### AVAILABLE DATA
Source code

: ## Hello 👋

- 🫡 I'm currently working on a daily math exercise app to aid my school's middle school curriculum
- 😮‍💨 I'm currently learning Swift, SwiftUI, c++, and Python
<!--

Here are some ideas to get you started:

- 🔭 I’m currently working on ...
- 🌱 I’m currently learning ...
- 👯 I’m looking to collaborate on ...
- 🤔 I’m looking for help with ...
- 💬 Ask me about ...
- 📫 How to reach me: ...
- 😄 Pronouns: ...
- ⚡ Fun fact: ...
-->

### WHAT YOU NEED TO DO
From the records above, transcribe without alteration every line from the one with "- 😮‍💨 I'm currently" to the one with "- 📫 How to reach me: ...", inclusive.

### SOLUTION BELOW
- 😮‍💨 I'm currently learning Swift, SwiftUI, c++, and Python
<!--

Here are some ideas to get you started:

- 🔭 I’m currently working on ...
- 🌱 I’m currently learning ...
- 👯 I’m looking to collaborate on ...
- 🤔 I’m looking for help with ...
- 💬 Ask me about ...
- 📫 How to reach me: ...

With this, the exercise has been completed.